Isn't this pretty much exactly what happened in the late 90s/pre-3e era? People keep talking about the 4e/Pathfinder thing, but seem to forget just how dire the situation was a decade before it.
The publisher of D&D was literally going bankrupt, and D&D was very close to dropping off the face of the earth. There was a massive market shift into Magic the Gathering and CCGs. It was exactly the unimaginable apocalypse you describe, and we barely survived it. We don't have good market anaysis from the time, but games like Vampire and Shadowrun were definitely challenging D&D for superiority at the end of the 2e run, and I suspect West End Games would have been as well if they weren't bankrupted by bad shoe sales.

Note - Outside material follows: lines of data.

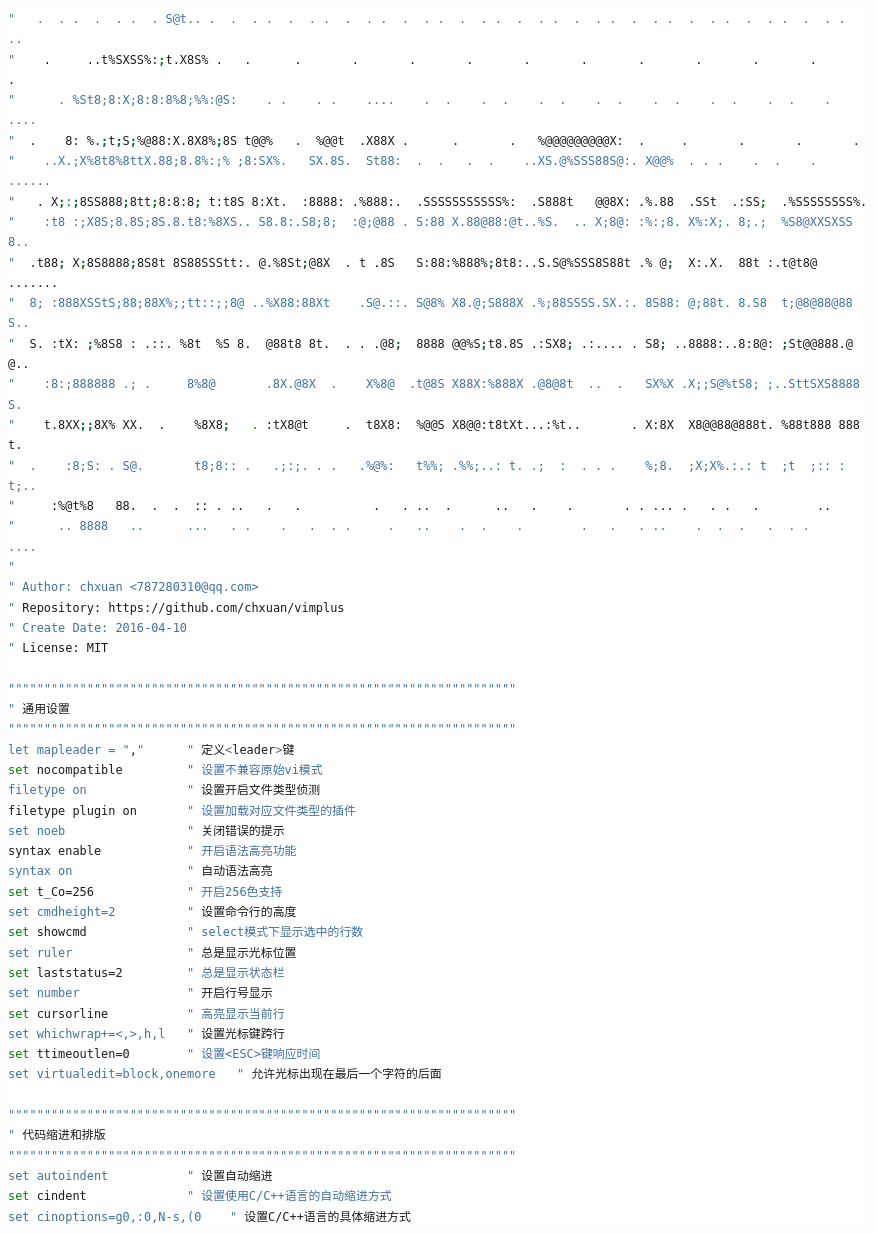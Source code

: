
 ```bash
"   .  . .  .  . .  . S@t.. .  .  . .  .  . .  .  . .  .  . .  .  . .  .  . .  .  . .  .  . .  .  . .  .  . .  .  . .  ..
"    .     ..t%SXSS%:;t.X8S% .   .      .       .       .       .       .       .       .       .       .       .       .
"      . %St8;8:X;8:8:8%8;%%:@S:    . .    . .    ....    .  .    .  .    .  .    .  .    .  .    .  .    .  .    .  ....
"  .    8: %.;t;S;%@88:X.8X8%;8S t@@%   .  %@@t  .X88X .      .       .   %@@@@@@@@@X:  .     .       .       .       .
"    ..X.;X%8t8%8ttX.88;8.8%:;% ;8:SX%.   SX.8S.  St88:  .  .   .  .    ..XS.@%SSS88S@:. X@@%  . . .    .  .    .  ......
"   . X;:;8SS888;8tt;8:8:8; t:t8S 8:Xt.  :8888: .%888:.  .SSSSSSSSSSS%:  .S888t   @@8X: .%.88  .SSt  .:SS;  .%SSSSSSSS%.
"    :t8 :;X8S;8.8S;8S.8.t8:%8XS.. S8.8:.S8;8;  :@;@88 . S:88 X.88@88:@t..%S.  .. X;8@: :%:;8. X%:X;. 8;.;  %S8@XXSXSS8..
"  .t88; X;8S8888;8S8t 8S88SSStt:. @.%8St;@8X  . t .8S   S:88:%888%;8t8:..S.S@%SSS8S88t .% @;  X:.X.  88t :.t@t8@ .......
"  8; :888XSStS;88;88X%;;tt::;;8@ ..%X88:88Xt    .S@.::. S@8% X8.@;S888X .%;88SSSS.SX.:. 8S88: @;88t. 8.S8  t;@8@88@88S..
"  S. :tX: ;%8S8 : .::. %8t  %S 8.  @88t8 8t.  . . .@8;  8888 @@%S;t8.8S .:SX8; .:.... . S8; ..8888:..8:8@: ;St@@888.@@..
"    :8:;888888 .; .     8%8@       .8X.@8X  .    X%8@  .t@8S X88X:%888X .@8@8t  ..  .   SX%X .X;;S@%tS8; ;..SttSXS8888S.
"    t.8XX;;8X% XX.  .    %8X8;   . :tX8@t     .  t8X8:  %@@S X8@@:t8tXt...:%t..       . X:8X  X8@@88@888t. %88t888 888t.
"  .    :8;S: . S@.       t8;8:: .   .;:;. . .   .%@%:   t%%; .%%;..: t. .;  :  . . .    %;8.  ;X;X%.:.: t  ;t  ;:: :t;..
"     :%@t%8   88.  .  .  :: . ..   .   .          .   . ..  .      ..   .    .       . . ... .   . .   .        ..
"      .. 8888   ..      ...   . .    .   .  . .     .   ..    .  .    .        .   .   . ..    .  .  .   .  . .     ....
"
" Author: chxuan <787280310@qq.com>
" Repository: https://github.com/chxuan/vimplus
" Create Date: 2016-04-10
" License: MIT

"""""""""""""""""""""""""""""""""""""""""""""""""""""""""""""""""""""""
" 通用设置
"""""""""""""""""""""""""""""""""""""""""""""""""""""""""""""""""""""""
let mapleader = ","      " 定义<leader>键
set nocompatible         " 设置不兼容原始vi模式
filetype on              " 设置开启文件类型侦测
filetype plugin on       " 设置加载对应文件类型的插件
set noeb                 " 关闭错误的提示
syntax enable            " 开启语法高亮功能
syntax on                " 自动语法高亮
set t_Co=256             " 开启256色支持
set cmdheight=2          " 设置命令行的高度
set showcmd              " select模式下显示选中的行数
set ruler                " 总是显示光标位置
set laststatus=2         " 总是显示状态栏
set number               " 开启行号显示
set cursorline           " 高亮显示当前行
set whichwrap+=<,>,h,l   " 设置光标键跨行
set ttimeoutlen=0        " 设置<ESC>键响应时间
set virtualedit=block,onemore   " 允许光标出现在最后一个字符的后面

"""""""""""""""""""""""""""""""""""""""""""""""""""""""""""""""""""""""
" 代码缩进和排版
"""""""""""""""""""""""""""""""""""""""""""""""""""""""""""""""""""""""
set autoindent           " 设置自动缩进
set cindent              " 设置使用C/C++语言的自动缩进方式
set cinoptions=g0,:0,N-s,(0    " 设置C/C++语言的具体缩进方式
```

D&D 3e was a dream of Peter Adkinson and an independent WotC, not something that had buy in from a Fortune 100 company like Hasbro. And it was a success in terms of keeping the brand alive and historically significant in giving us the OGL (also, I personally love the rules set). But at the same time, 3e was a period where RPGs were an extremely niche hobby. Sometimes I think that people forget just how niche it was. How niche was it? In 2006, Hasbro saw their new Tooth Tunes line of musical toothbrushes as a bigger growth and profit center than D&D (
https://www.annualreports.com/HostedData/AnnualReportArchive/h/NYSE_HAS_2006.pdf).
D&D can fail. D&D has failed in the past. Multiple times. It's only in the past ~6 years that we've had this happly little spot of major attention and growth. There is no assurance it will last.